Near the end of the trial, I heard a man leaving the public gallery say that the lack of evidence of defensive wounds on Grace’s body was a major problem for the Crown’s case. For him to have been able to infer that this might suggest she was consenting to being strangled was for me the final straw in showing how little is understood about men’s violence against women. As defence lawyers would know, lack of evidence of defensive wounds does not mean a woman did not attempt to defend herself physically. But we also know that women cannot always defend themselves physically because they are literally paralysed by terror. We also know that sometimes in the face of violence a woman will attempt to survive by going still in the hope that the man attacking her will have a change of heart or think his job’s done and stop in time. Anyone who can put themselves in the shoes of a woman who is being restrained and strangled by a man who is much bigger than her should be able to understand these things.

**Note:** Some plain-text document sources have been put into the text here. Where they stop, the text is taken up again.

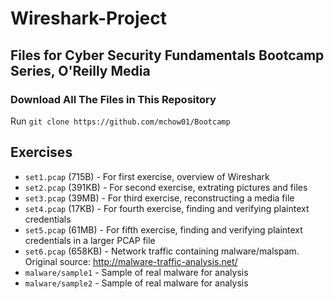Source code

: # Wireshark-Project
## Files for Cyber Security Fundamentals Bootcamp Series, O'Reilly Media

### Download All The Files in This Repository

Run `git clone https://github.com/mchow01/Bootcamp`

## Exercises

* `set1.pcap` (715B) - For first exercise, overview of Wireshark
* `set2.pcap` (391KB) - For second exercise, extrating pictures and files
* `set3.pcap` (39MB) - For third exercise, reconstructing a media file
* `set4.pcap` (17KB) - For fourth exercise, finding and verifying plaintext credentials
* `set5.pcap` (61MB) - For fifth exercise, finding and verifying plaintext credentials in a larger PCAP file
* `set6.pcap` (658KB) - Network traffic containing malware/malspam.  Original source: http://malware-traffic-analysis.net/
* `malware/sample1` - Sample of real malware for analysis
* `malware/sample2` - Sample of real malware for analysis
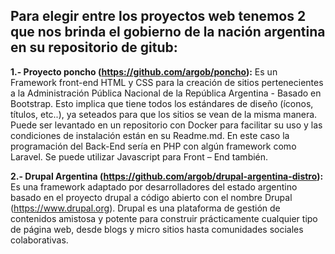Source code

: ## Para elegir entre los proyectos web tenemos 2 que nos brinda el gobierno de la nación argentina en su repositorio de gitub: ##

**1.- Proyecto poncho (https://github.com/argob/poncho):**
Es un Framework front-end HTML y CSS para la creación de sitios pertenecientes a la Administración Pública Nacional de la República Argentina - Basado en Bootstrap.
Esto implica que tiene todos los estándares de diseño (íconos, títulos, etc..), ya seteados para que los sitios se vean de la misma manera. Puede ser levantado en un repositorio con Docker para facilitar su uso y las condiciones de instalación están en su Readme.md.
En este caso la programación del Back-End sería en PHP con algún framework como Laravel. Se puede utilizar Javascript para Front – End también.

**2.- Drupal Argentina (https://github.com/argob/drupal-argentina-distro):**
Es una framework adaptado por desarrolladores del estado argentino basado en el proyecto drupal a código abierto con el nombre Drupal (https://www.drupal.org). 
Drupal es una plataforma de gestión de contenidos amistosa y potente para construir prácticamente cualquier tipo de página web, desde blogs y micro sitios hasta comunidades sociales colaborativas.
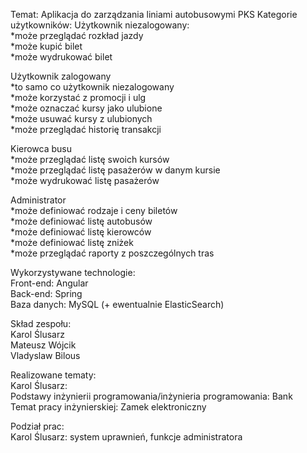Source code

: Temat: Aplikacja do zarządzania liniami autobusowymi PKS
Kategorie użytkowników: 
Użytkownik niezalogowany:  
*może przeglądać rozkład jazdy  
*może kupić bilet  
*może wydrukować bilet  

Użytkownik zalogowany  
*to samo co użytkownik niezalogowany  
*może korzystać z promocji i ulg  
*może oznaczać kursy jako ulubione  
*może usuwać kursy z ulubionych  
*może przeglądać historię transakcji  
  
Kierowca busu  
*może przeglądać listę swoich kursów  
*może przeglądać listę pasażerów w danym kursie  
*może wydrukować listę pasażerów  
   
Administrator  
*może definiować rodzaje i ceny biletów  
*może definiować listę autobusów  
*może definiować listę kierowców  
*może definiować listę zniżek  
*może przeglądać raporty z poszczególnych tras  
  
Wykorzystywane technologie:  
Front-end: Angular  
Back-end: Spring  
Baza danych: MySQL (+ ewentualnie ElasticSearch)  
  
Skład zespołu:  
Karol Ślusarz  
Mateusz Wójcik  
Vladyslaw Bilous  
  
Realizowane tematy:  
Karol Ślusarz:  
Podstawy inżynierii programowania/inżynieria programowania: Bank  
Temat pracy inżynierskiej: Zamek elektroniczny 
  
Podział prac:   
Karol Ślusarz: system uprawnień, funkcje administratora  
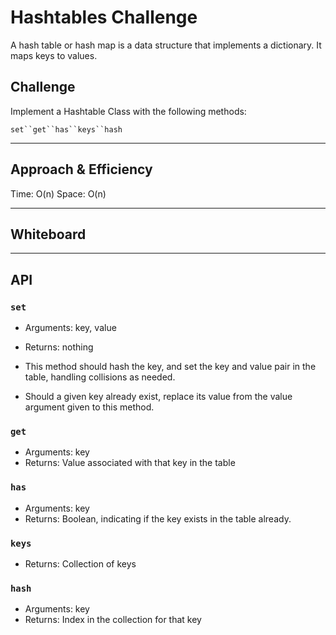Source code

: # Hashtables Challenge

A hash table or hash map is a data structure that implements a dictionary. It maps keys to values.

## Challenge

Implement a Hashtable Class with the following methods:

` set``get``has``keys``hash `

---

## Approach & Efficiency

Time: O(n)
Space: O(n)

---

## Whiteboard

---

## API

### `set`

- Arguments: key, value
- Returns: nothing

- This method should hash the key, and set the key and value pair in the table, handling collisions as needed.

- Should a given key already exist, replace its value from the value argument given to this method.

### `get`

- Arguments: key
- Returns: Value associated with that key in the table

### `has`

- Arguments: key
- Returns: Boolean, indicating if the key exists in the table already.

### `keys`

- Returns: Collection of keys

### `hash`

- Arguments: key
- Returns: Index in the collection for that key

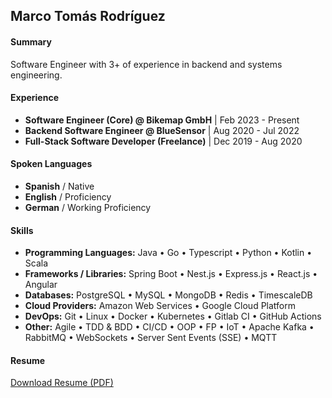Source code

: ## Marco Tomás Rodríguez

#### Summary

Software Engineer with 3+ of experience in backend and systems engineering.

#### Experience

- **Software Engineer (Core) @ Bikemap GmbH** | Feb 2023 - Present
- **Backend Software Engineer @ BlueSensor** | Aug 2020 - Jul 2022
- **Full-Stack Software Developer (Freelance)** | Dec 2019 - Aug 2020

 
#### Spoken Languages

- **Spanish** / Native
- **English** / Proficiency
- **German** / Working Proficiency

#### Skills

- **Programming Languages:** Java • Go • Typescript • Python • Kotlin • Scala
- **Frameworks / Libraries:** Spring Boot • Nest.js • Express.js •  React.js • Angular
- **Databases:** PostgreSQL • MySQL • MongoDB • Redis • TimescaleDB
- **Cloud Providers:** Amazon Web Services • Google Cloud Platform
- **DevOps:** Git • Linux • Docker • Kubernetes • Gitlab CI • GitHub Actions
- **Other:** Agile • TDD & BDD • CI/CD • OOP • FP • IoT • Apache Kafka • RabbitMQ • WebSockets • Server Sent Events (SSE) • MQTT

#### Resume

[Download Resume (PDF)](https://storage.googleapis.com/storage.marcotomasrodriguez.com/resume/Marco%20Tomas%20Rodriguez%20-%20Resume.pdf)
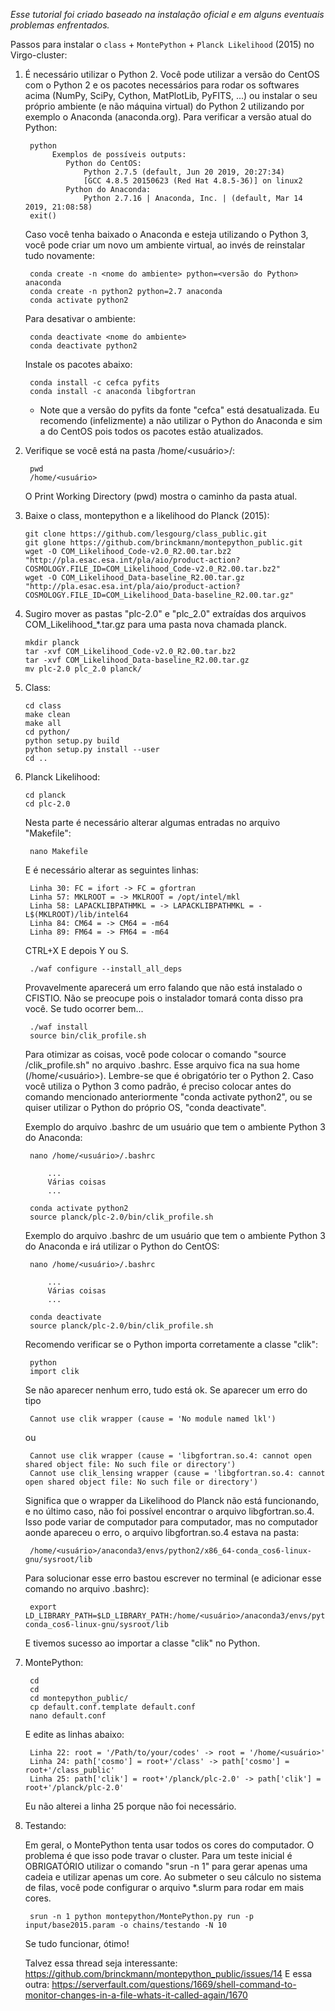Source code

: 
*Esse tutorial foi criado baseado na instalação oficial e em alguns eventuais problemas enfrentados.*

Passos para instalar o `class` + `MontePython` + `Planck Likelihood` (2015) no Virgo-cluster:

1. É necessário utilizar o Python 2.
	Você pode utilizar a versão do CentOS com o Python 2 e os pacotes necessários para rodar os
	softwares acima (NumPy, SciPy, Cython, MatPlotLib, PyFITS, ...) ou instalar o seu próprio ambiente
	(e não máquina virtual) do Python 2 utilizando por exemplo o Anaconda (anaconda.org).
	Para verificar a versão atual do Python:
			
		python
			 Exemplos de possíveis outputs: 
				Python do CentOS:
					Python 2.7.5 (default, Jun 20 2019, 20:27:34) 
					[GCC 4.8.5 20150623 (Red Hat 4.8.5-36)] on linux2
				Python do Anaconda:
					Python 2.7.16 | Anaconda, Inc. | (default, Mar 14 2019, 21:08:58)
		exit()

	Caso você tenha baixado o Anaconda e esteja utilizando o Python 3, você pode criar um novo
	um ambiente virtual, ao invés de reinstalar tudo novamente:

		conda create -n <nome do ambiente> python=<versão do Python> anaconda
		conda create -n python2 python=2.7 anaconda
		conda activate python2

	Para desativar o ambiente:

		conda deactivate <nome do ambiente>
		conda deactivate python2

	Instale os pacotes abaixo:

		conda install -c cefca pyfits
		conda install -c anaconda libgfortran

	* Note que a versão do pyfits da fonte "cefca" está desatualizada. Eu recomendo (infelizmente) a não utilizar
	o Python do Anaconda e sim a do CentOS pois todos os pacotes estão atualizados.

2. Verifique se você está na pasta /home/<usuário>/:

	    pwd
		/home/<usuário>

	O Print Working Directory (pwd) mostra o caminho da pasta atual.

3. Baixe o class, montepython e a likelihood do Planck (2015):

	   git clone https://github.com/lesgourg/class_public.git
	   git glone https://github.com/brinckmann/montepython_public.git
	   wget -O COM_Likelihood_Code-v2.0_R2.00.tar.bz2 "http://pla.esac.esa.int/pla/aio/product-action?COSMOLOGY.FILE_ID=COM_Likelihood_Code-v2.0_R2.00.tar.bz2"
	   wget -O COM_Likelihood_Data-baseline_R2.00.tar.gz "http://pla.esac.esa.int/pla/aio/product-action?COSMOLOGY.FILE_ID=COM_Likelihood_Data-baseline_R2.00.tar.gz"

4. Sugiro mover as pastas "plc-2.0" e "plc_2.0" extraídas dos arquivos COM_Likelihood_*.tar.gz para uma 
pasta nova chamada planck.

	   mkdir planck
	   tar -xvf COM_Likelihood_Code-v2.0_R2.00.tar.bz2
	   tar -xvf COM_Likelihood_Data-baseline_R2.00.tar.gz
	   mv plc-2.0 plc_2.0 planck/

5. Class:

	   cd class
	   make clean
	   make all
	   cd python/
	   python setup.py build
	   python setup.py install --user
	   cd ..

6. Planck Likelihood:

	   cd planck
	   cd plc-2.0

	Nesta parte é necessário alterar algumas entradas no arquivo "Makefile":

	    nano Makefile

   E é necessário alterar as seguintes linhas:

     	Linha 30: FC = ifort -> FC = gfortran 
     	Linha 57: MKLROOT = -> MKLROOT = /opt/intel/mkl
     	Linha 58: LAPACKLIBPATHMKL = -> LAPACKLIBPATHMKL = -L$(MKLROOT)/lib/intel64
     	Linha 84: CM64 = -> CM64 = -m64
     	Linha 89: FM64 = -> FM64 = -m64

   CTRL+X E depois Y ou S.

     	./waf configure --install_all_deps
	
	Provavelmente aparecerá um erro falando que não está instalado o CFISTIO. Não se preocupe pois o instalador tomará conta disso pra você. Se tudo ocorrer bem...

     	./waf install
     	source bin/clik_profile.sh

	Para otimizar as coisas, você pode colocar o comando "source <caminho para o arquivo>/clik_profile.sh" no arquivo .bashrc. Esse arquivo fica na sua home (/home/<usuário>).	Lembre-se que é obrigatório ter o Python 2. Caso você utiliza o Python 3 como padrão, é preciso colocar antes do comando mencionado anteriormente "conda activate python2", ou se quiser utilizar o Python do próprio OS, "conda deactivate".

	Exemplo do arquivo .bashrc de um usuário que tem o ambiente Python 3 do Anaconda:

		nano /home/<usuário>/.bashrc

			...
			Várias coisas
			...

		conda activate python2
		source planck/plc-2.0/bin/clik_profile.sh

	Exemplo do arquivo .bashrc de um usuário que tem o ambiente Python 3 do Anaconda e irá utilizar o
	Python do CentOS:

		nano /home/<usuário>/.bashrc

			...
			Várias coisas
			...

		conda deactivate
		source planck/plc-2.0/bin/clik_profile.sh

	Recomendo verificar se o Python importa corretamente a classe "clik":

		python
		import clik

	Se não aparecer nenhum erro, tudo está ok. Se aparecer um erro do tipo

		Cannot use clik wrapper (cause = 'No module named lkl')

	ou

		Cannot use clik wrapper (cause = 'libgfortran.so.4: cannot open shared object file: No such file or directory')
		Cannot use clik_lensing wrapper (cause = 'libgfortran.so.4: cannot open shared object file: No such file or directory')

	Significa que o wrapper da Likelihood do Planck não está funcionando, e no último caso, não foi possível encontrar o arquivo libgfortran.so.4. Isso pode variar de computador para computador, mas no computador aonde apareceu o erro, o arquivo libgfortran.so.4 estava na pasta:
	
		/home/<usuário>/anaconda3/envs/python2/x86_64-conda_cos6-linux-gnu/sysroot/lib

	Para solucionar esse erro bastou escrever no terminal (e adicionar esse comando no arquivo .bashrc):
		
		export LD_LIBRARY_PATH=$LD_LIBRARY_PATH:/home/<usuário>/anaconda3/envs/python2/x86_64-conda_cos6-linux-gnu/sysroot/lib

	E tivemos sucesso ao importar a classe "clik" no Python.

8. MontePython:

     	cd
     	cd
     	cd montepython_public/
     	cp default.conf.template default.conf
     	nano default.conf

   E edite as linhas abaixo:
	
		Linha 22: root = '/Path/to/your/codes' -> root = '/home/<usuário>'
		Linha 24: path['cosmo'] = root+'/class' -> path['cosmo'] = root+'/class_public'
		Linha 25: path['clik'] = root+'/planck/plc-2.0' -> path['clik'] = root+'/planck/plc-2.0'

	Eu não alterei a linha 25 porque não foi necessário.

9. Testando:

	Em geral, o MontePython tenta usar todos os cores do computador. O problema é que isso pode travar o cluster. Para um teste inicial é OBRIGATÓRIO utilizar o comando "srun -n 1" para gerar apenas uma cadeia e utilizar apenas um core. Ao submeter o seu cálculo no sistema de filas, você pode configurar o arquivo *.slurm para rodar em mais cores.

		srun -n 1 python montepython/MontePython.py run -p input/base2015.param -o chains/testando -N 10

	Se tudo funcionar, ótimo!

	Talvez essa thread seja interessante: https://github.com/brinckmann/montepython_public/issues/14
	E essa outra: https://serverfault.com/questions/1669/shell-command-to-monitor-changes-in-a-file-whats-it-called-again/1670
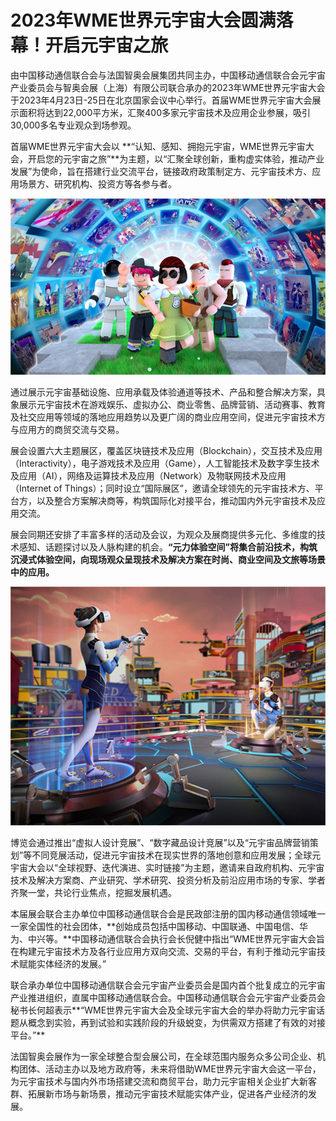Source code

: # 2023年WME世界元宇宙大会圆满落幕！开启元宇宙之旅

由中国移动通信联合会与法国智奥会展集团共同主办，中国移动通信联合会元宇宙产业委员会与智奥会展（上海）有限公司联合承办的2023年WME世界元宇宙大会于2023年4月23日-25日在北京国家会议中心举行。首届WME世界元宇宙大会展示面积将达到22,000平方米，汇聚400多家元宇宙技术及应用企业参展，吸引30,000多名专业观众到场参观。

首届WME世界元宇宙大会以 **“认知、感知、拥抱元宇宙，WME世界元宇宙大会，开启您的元宇宙之旅”**为主题，以“汇聚全球创新，重构虚实体验，推动产业发展”为使命，旨在搭建行业交流平台，链接政府政策制定方、元宇宙技术方、应用场景方、研究机构、投资方等各参与者。

![配图一](0278aaa5988b19ebc01aeabb9d1c8d3f.jpg)

通过展示元宇宙基础设施、应用承载及体验通道等技术、产品和整合解决方案，具象展示元宇宙技术在游戏娱乐、虚拟办公、商业零售、品牌营销、活动赛事、教育及社交应用等领域的落地应用趋势以及更广阔的商业应用空间，促进元宇宙技术方与应用方的商贸交流与交易。

展会设置六大主题展区，覆盖区块链技术及应用（Blockchain），交互技术及应用（Interactivity），电子游戏技术及应用（Game），人工智能技术及数字孪生技术及应用（AI），网络及运算技术及应用（Network）及物联网技术及应用（Internet of Things）；同时设立“国际展区”，邀请全球领先的元宇宙技术方、平台方，以及整合方案解决商等，构筑国际化对接平台，推动国内外元宇宙技术及应用交流。

展会同期还安排了丰富多样的活动及会议，为观众及展商提供多元化、多维度的技术感知、话题探讨以及人脉构建的机会。**“元力体验空间”将集合前沿技术，构筑沉浸式体验空间，向现场观众呈现技术及解决方案在时尚、商业空间及文旅等场景中的应用。**

![配图二](f615ce1d61d03010c8f4cba617500162.jpg)

博览会通过推出“虚拟人设计竞展”、“数字藏品设计竞展”以及“元宇宙品牌营销策划”等不同竞展活动，促进元宇宙技术在现实世界的落地创意和应用发展；全球元宇宙大会以“全球视野、迭代演进、实时链接”为主题，邀请来自政府机构、元宇宙技术及解决方案商、产业研究、学术研究、投资分析及前沿应用市场的专家、学者齐聚一堂，共论行业焦点，挖掘发展机遇。

本届展会联合主办单位中国移动通信联合会是民政部注册的国内移动通信领域唯一一家全国性的社会团体，**创始成员包括中国移动、中国联通、中国电信、华为、中兴等。**中国移动通信联合会执行会长倪健中指出“WME世界元宇宙大会旨在构建元宇宙技术方及各行业应用方双向交流、交易的平台，有利于推动元宇宙技术赋能实体经济的发展。”

联合承办单位中国移动通信联合会元宇宙产业委员会是国内首个批复成立的元宇宙产业推进组织，直属中国移动通信联合会。中国移动通信联合会元宇宙产业委员会秘书长何超表示**“WME世界元宇宙大会及全球元宇宙大会的举办将助力元宇宙话题从概念到实验，再到试验和实践阶段的升级蜕变，为供需双方搭建了有效的对接平台。”**

法国智奥会展作为一家全球整合型会展公司，在全球范围内服务众多公司企业、机构团体、活动主办以及地方政府等，未来将借助WME世界元宇宙大会这一平台，为元宇宙技术与国内外市场搭建交流和商贸平台，助力元宇宙相关企业扩大新客群、拓展新市场与新场景，推动元宇宙技术赋能实体产业，促进各产业经济的发展。


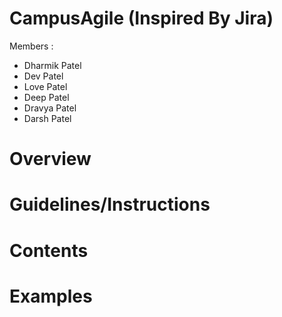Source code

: # CampusAgile (Inspired By Jira)

Members : 
- Dharmik Patel
- Dev Patel
- Love Patel
- Deep Patel
- Dravya Patel
- Darsh Patel

# Overview

# Guidelines/Instructions

# Contents

# Examples

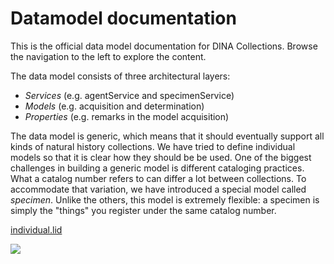 # Datamodel documentation

This is the official data model documentation for DINA Collections. Browse the
navigation to the left to explore the content.

The data model consists of three architectural layers:

- _Services_ (e.g. agentService and specimenService)
- _Models_ (e.g. acquisition and determination)
- _Properties_ (e.g. remarks in the model acquisition)

The data model is generic, which means that it should eventually support all
kinds of natural history collections. We have tried to define individual models
so that it is clear how they should be be used. One of the biggest challenges in
building a generic model is different cataloging practices. What a catalog
number refers to can differ a lot between collections. To accommodate that
variation, we have introduced a special model called _specimen_. Unlike the
others, this model is extremely flexible: a specimen is simply the "things" you
register under the same catalog number.

[individual.lid](__DOCLINK__individual/lid)

[<img src="/images/dataModel.png"/>](/images/dataModel.pdf)

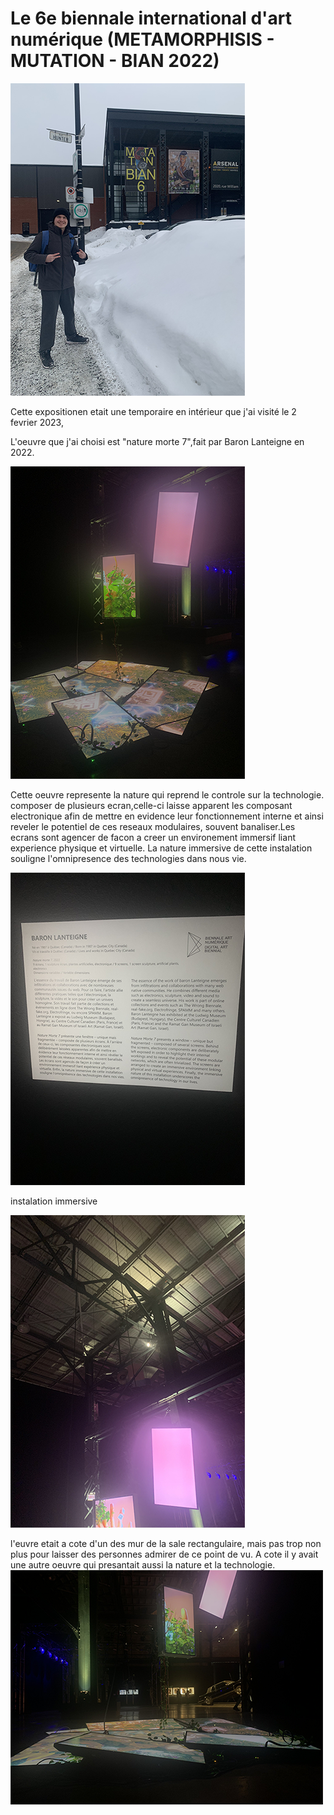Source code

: # Le 6e biennale international d'art numérique (METAMORPHISIS - MUTATION - BIAN 2022)

![photo devant entrer](https://github.com/Ferylane/H23_V13_INSPIRATIONS_FERRANTELAMBERT/blob/main/BIAN/photo/photo_devant_entrer.png)

Cette expositionen etait une temporaire en intérieur que j'ai visité le 2 fevrier 2023,

L'oeuvre que j'ai choisi est "nature morte 7",fait par Baron Lanteigne en 2022.

![photo euvre 04](https://github.com/Ferylane/H23_V13_INSPIRATIONS_FERRANTELAMBERT/blob/main/BIAN/photo/photo_oeuvre_04.png)

Cette oeuvre represente la nature qui reprend le controle sur la technologie. composer de plusieurs ecran,celle-ci laisse apparent les composant electronique afin de mettre en evidence leur fonctionnement interne et ainsi reveler le potentiel de ces reseaux modulaires, souvent banaliser.Les ecrans sont agencer de facon a creer un environement immersif liant experience physique et virtuelle. La nature immersive de cette instalation souligne l'omnipresence des technologies dans nous vie.

![photo info](https://github.com/Ferylane/H23_V13_INSPIRATIONS_FERRANTELAMBERT/blob/main/BIAN/photo/photo_info.png)

instalation immersive


![photo instalation](https://github.com/Ferylane/H23_V13_INSPIRATIONS_FERRANTELAMBERT/blob/main/BIAN/photo/photo_instalation.png)

l'euvre etait a cote d'un des mur de la sale rectangulaire, mais pas trop non plus pour laisser des personnes admirer de ce point de vu. A cote il y avait une autre oeuvre qui presantait aussi la nature et la technologie.
![photo oeuvre 01](https://github.com/Ferylane/H23_V13_INSPIRATIONS_FERRANTELAMBERT/blob/main/BIAN/photo/photo_oeuvre_01.png)


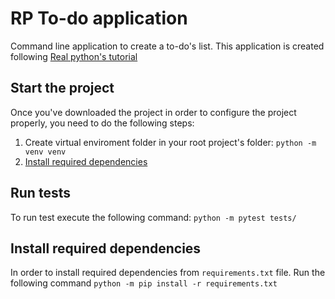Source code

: # RP To-do application

Command line application to create a to-do's list. This application is created following [Real python's tutorial](https://realpython.com/python-typer-cli/)

## Start the project

Once you've downloaded the project in order to configure the project properly, you need to do the following steps:

1) Create virtual enviroment folder in your root project's folder: `python -m venv venv`
2) [Install required dependencies](#install-required-dependencies)

## Run tests

To run test execute the following command: `python -m pytest tests/`

## Install required dependencies

In order to install required dependencies from `requirements.txt` file. Run the following command `python -m pip install -r requirements.txt`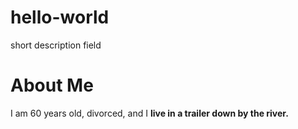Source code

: # hello-world
short description field
<h1>About Me </h1>
<p>I am 60 years old, divorced, and I <strong>live in a trailer down by the river.</strong></p>
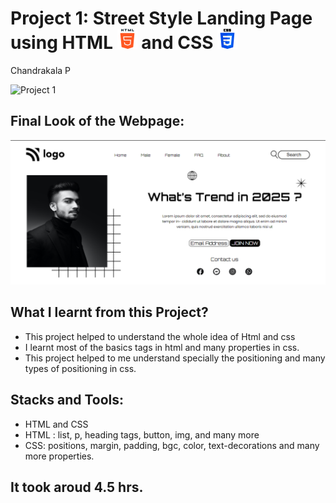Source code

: # Project 1: Street Style Landing Page using HTML ![](./final-look/html-5.png) and CSS ![](./final-look/css-3.png)

Chandrakala P

![Project 1](https://img.shields.io/badge/Project%20-01-orange)

## Final Look of the Webpage:

![Final Look of the Website](./final-look/web%20img.PNG)

## What I learnt from this Project?

- This project helped to understand the whole idea of Html and css
- I learnt most of the basics tags in html and many properties in css.
- This project helped to me understand specially the positioning and many types of positioning in css.

## Stacks and Tools:

- HTML and CSS
- HTML : list, p, heading tags, button, img, and many more
- CSS: positions, margin, padding, bgc, color, text-decorations and many more properties.

## It took aroud 4.5 hrs.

In delivering their unanimous guilty verdict, the jury in this case made the right decision. The evidence was substantial, intricate and compelling. But in my view the smoke and mirrors defence, which has been broadcast around the world, stands in the public record as a shameful repository of ignorance about the intricacies of sex, gender, power and violence. Sadly, that works against the very progress we need to eradicate patriarchal messages about men’s sexual dominance and entitlements that help to create tinderbox men in the first place.

That is why, despite the risk adding to the unfair scrutiny on Grace Millane’s life and the women who gave evidence in this trial, I am writing about it. Not only did they not deserve the convicted man’s fatal and life-threatening violence, they also did not deserve to be met by such ignorance and disrespect in a court of law.